- [What you should do]: Of all the entries below, only the lines from the one with "y, \chi_l \rangle" up to and including the one with "This leads to" are to be duplicated exactly.

### Data

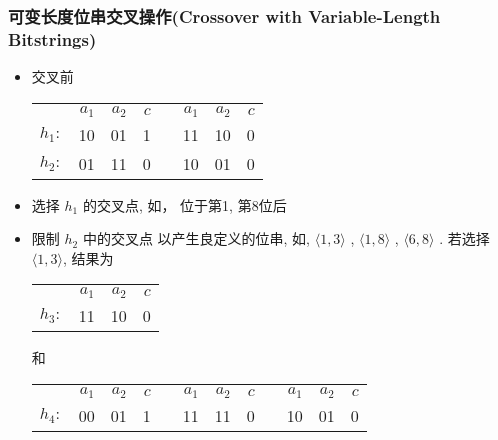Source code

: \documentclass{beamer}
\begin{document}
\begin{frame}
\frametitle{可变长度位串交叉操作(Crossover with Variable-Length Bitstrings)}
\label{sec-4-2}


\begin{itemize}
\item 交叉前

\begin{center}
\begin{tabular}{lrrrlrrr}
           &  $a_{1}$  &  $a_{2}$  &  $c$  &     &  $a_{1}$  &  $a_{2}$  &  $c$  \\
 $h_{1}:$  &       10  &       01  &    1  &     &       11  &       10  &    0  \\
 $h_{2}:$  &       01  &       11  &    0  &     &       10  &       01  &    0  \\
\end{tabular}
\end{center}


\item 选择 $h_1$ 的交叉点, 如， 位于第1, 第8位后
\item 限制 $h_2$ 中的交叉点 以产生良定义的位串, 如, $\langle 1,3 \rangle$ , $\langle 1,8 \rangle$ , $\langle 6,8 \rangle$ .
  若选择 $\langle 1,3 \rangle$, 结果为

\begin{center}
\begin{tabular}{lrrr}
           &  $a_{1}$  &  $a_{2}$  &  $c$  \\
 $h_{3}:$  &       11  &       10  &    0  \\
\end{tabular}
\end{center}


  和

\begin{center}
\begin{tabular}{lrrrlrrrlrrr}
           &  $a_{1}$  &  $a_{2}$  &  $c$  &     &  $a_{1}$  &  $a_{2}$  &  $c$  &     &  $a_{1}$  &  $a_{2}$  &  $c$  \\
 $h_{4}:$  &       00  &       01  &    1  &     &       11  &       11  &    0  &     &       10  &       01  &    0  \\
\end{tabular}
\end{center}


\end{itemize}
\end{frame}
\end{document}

######
### Data

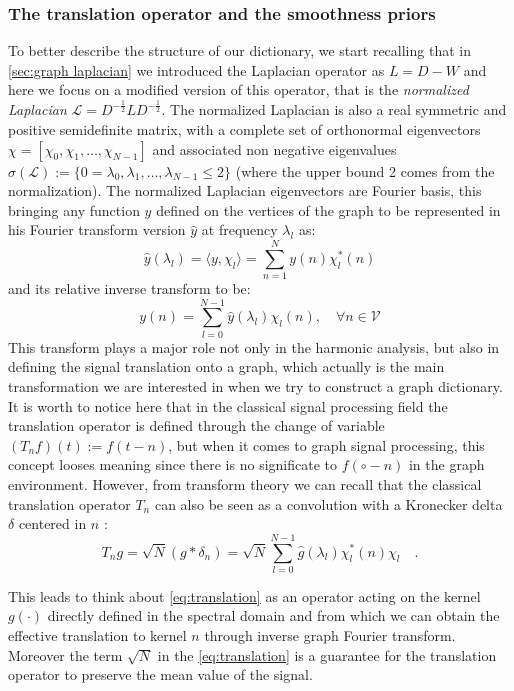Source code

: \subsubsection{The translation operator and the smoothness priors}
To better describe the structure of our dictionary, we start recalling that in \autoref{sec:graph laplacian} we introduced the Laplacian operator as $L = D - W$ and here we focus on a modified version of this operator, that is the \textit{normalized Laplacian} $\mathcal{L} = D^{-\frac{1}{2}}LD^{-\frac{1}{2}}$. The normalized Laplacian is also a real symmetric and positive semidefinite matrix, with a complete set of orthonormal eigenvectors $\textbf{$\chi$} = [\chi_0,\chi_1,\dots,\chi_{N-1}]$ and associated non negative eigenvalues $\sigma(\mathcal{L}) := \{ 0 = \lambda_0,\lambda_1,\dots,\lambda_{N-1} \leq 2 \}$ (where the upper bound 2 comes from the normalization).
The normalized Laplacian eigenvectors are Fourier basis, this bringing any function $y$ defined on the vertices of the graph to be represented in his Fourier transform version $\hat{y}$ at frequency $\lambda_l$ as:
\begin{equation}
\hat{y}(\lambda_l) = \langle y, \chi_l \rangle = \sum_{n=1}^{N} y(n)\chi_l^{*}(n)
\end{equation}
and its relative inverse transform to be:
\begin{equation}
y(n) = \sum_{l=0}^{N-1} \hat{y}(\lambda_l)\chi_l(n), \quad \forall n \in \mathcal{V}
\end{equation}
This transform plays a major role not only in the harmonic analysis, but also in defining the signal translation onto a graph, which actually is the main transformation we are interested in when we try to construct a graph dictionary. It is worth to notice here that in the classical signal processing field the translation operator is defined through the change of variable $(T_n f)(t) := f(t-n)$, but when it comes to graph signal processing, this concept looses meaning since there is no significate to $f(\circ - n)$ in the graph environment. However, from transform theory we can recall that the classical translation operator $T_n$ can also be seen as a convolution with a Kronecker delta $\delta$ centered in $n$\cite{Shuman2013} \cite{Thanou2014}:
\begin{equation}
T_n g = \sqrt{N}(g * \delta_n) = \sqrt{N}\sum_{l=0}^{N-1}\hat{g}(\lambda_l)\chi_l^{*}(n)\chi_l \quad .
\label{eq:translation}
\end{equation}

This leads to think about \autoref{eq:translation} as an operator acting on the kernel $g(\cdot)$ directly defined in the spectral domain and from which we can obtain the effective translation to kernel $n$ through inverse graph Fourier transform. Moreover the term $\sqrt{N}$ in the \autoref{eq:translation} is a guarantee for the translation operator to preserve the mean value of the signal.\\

######

- [Solution to this exercise]:
\hat{y}(\lambda_l) = \langle y, \chi_l \rangle = \sum_{n=1}^{N} y(n)\chi_l^{*}(n)
\end{equation}
and its relative inverse transform to be:
\begin{equation}
y(n) = \sum_{l=0}^{N-1} \hat{y}(\lambda_l)\chi_l(n), \quad \forall n \in \mathcal{V}
\end{equation}
This transform plays a major role not only in the harmonic analysis, but also in defining the signal translation onto a graph, which actually is the main transformation we are interested in when we try to construct a graph dictionary. It is worth to notice here that in the classical signal processing field the translation operator is defined through the change of variable $(T_n f)(t) := f(t-n)$, but when it comes to graph signal processing, this concept looses meaning since there is no significate to $f(\circ - n)$ in the graph environment. However, from transform theory we can recall that the classical translation operator $T_n$ can also be seen as a convolution with a Kronecker delta $\delta$ centered in $n$\cite{Shuman2013} \cite{Thanou2014}:
\begin{equation}
T_n g = \sqrt{N}(g * \delta_n) = \sqrt{N}\sum_{l=0}^{N-1}\hat{g}(\lambda_l)\chi_l^{*}(n)\chi_l \quad .
\label{eq:translation}
\end{equation}

This leads to think about \autoref{eq:translation} as an operator acting on the kernel $g(\cdot)$ directly defined in the spectral domain and from which we can obtain the effective translation to kernel $n$ through inverse graph Fourier transform. Moreover the term $\sqrt{N}$ in the \autoref{eq:translation} is a guarantee for the translation operator to preserve the mean value of the signal.\\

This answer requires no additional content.